== Raw data ==
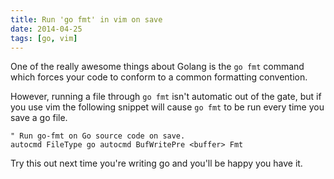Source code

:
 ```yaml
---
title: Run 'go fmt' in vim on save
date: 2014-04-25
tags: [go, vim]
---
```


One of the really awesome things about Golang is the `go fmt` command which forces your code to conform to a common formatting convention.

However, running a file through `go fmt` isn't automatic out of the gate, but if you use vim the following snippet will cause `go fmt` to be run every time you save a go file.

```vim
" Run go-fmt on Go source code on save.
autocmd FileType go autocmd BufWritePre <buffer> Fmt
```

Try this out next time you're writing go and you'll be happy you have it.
===
Work instructions: From the entries above, work out how many lines include "save"; the number is the only answer wanted.

Exercise response: 3